Writing for Our Schools, Jeff Bryant looks at how the community school model can help one district in Maryland.
“Why are we still fighting for basic needs?” asked Karen Guzman, a parent and community organizer for the local teachers’ union in Prince George’s County, Maryland, a suburban sprawl of communities that lie just to the east of Washington D.C., Guzman’s union, the Prince George’s County Educators Association (PGCEA), is currently embroiled in contract negotiations with the district administration, and the negotiations are not going particularly well, according to her assessment. “Almost everything we’re asking for is being rejected,” she said.
Her union president, Donna Christy, agreed. “We’ve submitted more than 100 proposals,” she told Our Schools, “and [district leaders] haven’t given much acknowledgment to most of our points.”
According to contract proposals PGCEA provided to Our Schools, much of what the union is asking for are common requests from teachers and school employees, such as beefed-up support staff for addressing widely-acknowledged student needs, adequate planning time and space for teachers, mutually agreed-upon limits to class sizes, and upgrades to well-worn school facilities and technology. In other words, things that tend to cost money.

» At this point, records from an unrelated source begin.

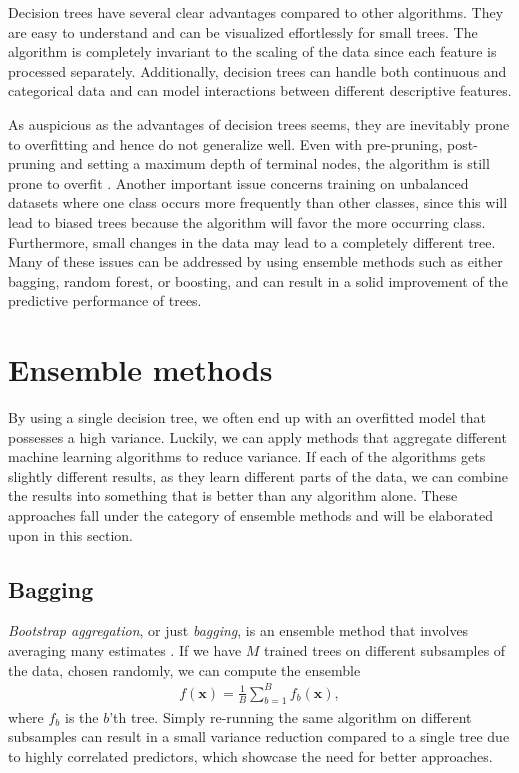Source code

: Decision trees have several clear advantages compared to other algorithms. They are easy to understand and can be visualized effortlessly for small trees. The algorithm is completely invariant to the scaling of the data since each feature is processed separately. Additionally, decision trees can handle both continuous and categorical data and can model interactions between different descriptive features.

As auspicious as the advantages of decision trees seems, they are inevitably prone to overfitting and hence do not generalize well. Even with pre-pruning, post-pruning and setting a maximum depth of terminal nodes, the algorithm is still prone to overfit \cite{Guido2016}. Another important issue concerns training on unbalanced datasets where one class occurs more frequently than other classes, since this will lead to biased trees because the algorithm will favor the more occurring class. Furthermore, small changes in the data may lead to a completely different tree. Many of these issues can be addressed by using ensemble methods such as either bagging, random forest, or boosting, and can result in a solid improvement of the predictive performance of trees.

\section{Ensemble methods}

By using a single decision tree, we often end up with an overfitted model that possesses a high variance. Luckily, we can apply methods that aggregate different machine learning algorithms to reduce variance. If each of the algorithms gets slightly different results, as they learn different parts of the data, we can combine the results into something that is better than any algorithm alone. These approaches fall under the category of ensemble methods and will be elaborated upon in this section. %

\subsection{Bagging}

\textit{Bootstrap aggregation}, or just \textit{bagging}, is an ensemble method that involves averaging many estimates \cite{Murphy2012}. If we have $M$ trained trees on different subsamples of the data, chosen randomly, we can compute the ensemble
\begin{align}
  f(\boldsymbol{x}) = \frac{1}{B} \sum_{b=1}^B f_b(\boldsymbol{x}),
\end{align}
where $f_b$ is the $b$'th tree. Simply re-running the same algorithm on different subsamples can result in a small variance reduction compared to a single tree due to highly correlated predictors, which showcase the need for better approaches.

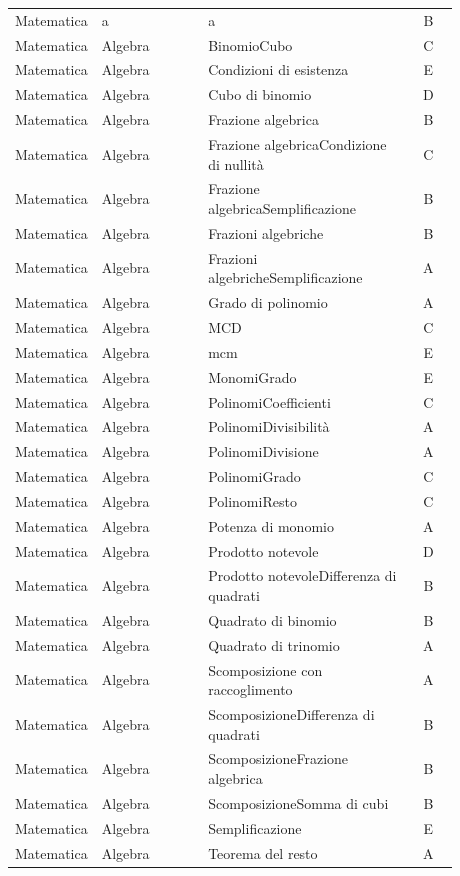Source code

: \documentclass[20pt, a4paper]{article}
\begin{document}
\begin{longtable}{@{}>{\raggedright\arraybackslash}p{0.18\linewidth}>{\raggedright\arraybackslash}p{0.24\linewidth}>{\raggedright\arraybackslash}p{0.46\linewidth}c@{}}
Matematica & a & a & B \\
Matematica & Algebra & BinomioCubo & C \\
Matematica & Algebra & Condizioni di esistenza & E \\
Matematica & Algebra & Cubo di binomio & D \\
Matematica & Algebra & Frazione algebrica & B \\
Matematica & Algebra & Frazione algebricaCondizione di nullità & C \\
Matematica & Algebra & Frazione algebricaSemplificazione & B \\
Matematica & Algebra & Frazioni algebriche & B \\
Matematica & Algebra & Frazioni algebricheSemplificazione & A \\
Matematica & Algebra & Grado di polinomio & A \\
Matematica & Algebra & MCD & C \\
Matematica & Algebra & mcm & E \\
Matematica & Algebra & MonomiGrado & E \\
Matematica & Algebra & PolinomiCoefficienti & C \\
Matematica & Algebra & PolinomiDivisibilità & A \\
Matematica & Algebra & PolinomiDivisione & A \\
Matematica & Algebra & PolinomiGrado & C \\
Matematica & Algebra & PolinomiResto & C \\
Matematica & Algebra & Potenza di monomio & A \\
Matematica & Algebra & Prodotto notevole & D \\
Matematica & Algebra & Prodotto notevoleDifferenza di quadrati & B \\
Matematica & Algebra & Quadrato di binomio & B \\
Matematica & Algebra & Quadrato di trinomio & A \\
Matematica & Algebra & Scomposizione con raccoglimento & A \\
Matematica & Algebra & ScomposizioneDifferenza di quadrati & B \\
Matematica & Algebra & ScomposizioneFrazione algebrica & B \\
Matematica & Algebra & ScomposizioneSomma di cubi & B \\
Matematica & Algebra & Semplificazione & E \\
Matematica & Algebra & Teorema del resto & A \\

\end{longtable}
\end{document}
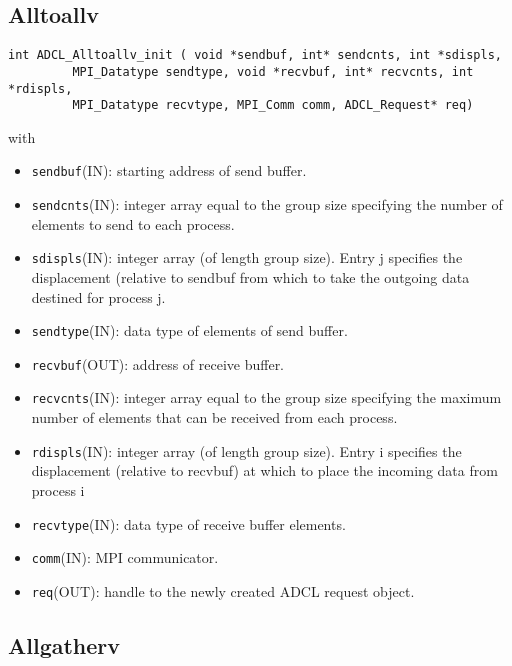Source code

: \subsection{Alltoallv}

\begin{verbatim}
int ADCL_Alltoallv_init ( void *sendbuf, int* sendcnts, int *sdispls,
         MPI_Datatype sendtype, void *recvbuf, int* recvcnts, int *rdispls,
         MPI_Datatype recvtype, MPI_Comm comm, ADCL_Request* req)
\end{verbatim}
with
\begin{itemize}
\item {\tt sendbuf}(IN): starting address of send buffer.
\item {\tt sendcnts}(IN): integer array equal to the group size specifying the number of elements to send to each process.
\item {\tt sdispls}(IN): integer array (of length group size). Entry j specifies the displacement (relative to sendbuf from which to take the outgoing data destined for process j.
\item {\tt sendtype}(IN): data type of elements of send buffer.
\item {\tt recvbuf}(OUT): address of receive buffer.
\item {\tt recvcnts}(IN): integer array equal to the group size specifying the maximum number of elements that can be received from each process.
\item {\tt rdispls}(IN): integer array (of length group size). Entry i specifies the displacement (relative to recvbuf) at which to place the incoming data from process i
\item {\tt recvtype}(IN): data type of receive buffer elements.
\item {\tt comm}(IN): MPI communicator.
\item {\tt req}(OUT): handle to the newly created ADCL request object.
\end{itemize}

\subsection{Allgatherv}

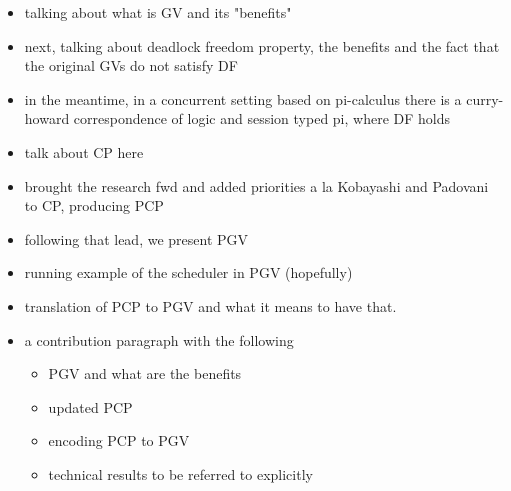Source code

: \documentclass[main.tex]{subfiles}
\begin{document}
\begin{itemize}
\item talking about what is GV and its "benefits"
\item next, talking about deadlock freedom property, the benefits and the fact that the original GVs do not satisfy DF
\item in the meantime, in a concurrent setting based on pi-calculus there is a curry-howard correspondence of logic and session typed pi, where DF holds
\item talk about CP here
\item \cite{dardhagay18} brought the research fwd and added priorities a la Kobayashi and Padovani to CP, producing PCP
\item following that lead, we present PGV
\item running example of the scheduler in PGV (hopefully)
\item translation of PCP to PGV and what it means to have that.
\item a contribution paragraph with the following
  \begin{itemize}
  \item PGV and what are the benefits
  \item updated PCP
  \item encoding PCP to PGV
  \item technical results to be referred to explicitly
  \end{itemize}
\end{itemize}
\end{document}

But not all of the union’s requests include monetary items. Many have more to do with how decisions in the district are made and who gets to make them.
For example, one proposal calls for instructional improvements to be determined by “collaborative planning” that involves “teams” working collegially. Another proposal calls for a review of mandatory state and local assessments by a “committee” made up of “stakeholders impacted by such tests.”
Yet another proposal, labeled “community schools,” calls for schools to have “a joint governance structure” at the start of the 2023-2024 school year. The joint decision-making body in each school will consist of administrators, teachers and other staff, parents and community members of the school, and for high schools, the governing boards will include students as well.
These proposals seem to align with Maryland’s new effort to scale up an approach to school improvement, which is generally defined as “community schools.” The term community schools is interpreted differently in different places that have adopted it, but there is a general understanding that the approach includes forming partnerships in schools, in the district, and across the surrounding community to address the root causes of student learning problems.
According to experts, collaboration and team problem-solving involving multiple stakeholders are essential facets of the community schools strategy, because that’s the only realistic means that schools have for identifying actual problems, rather than the assumed ones, and then forming appropriate partnerships to address them.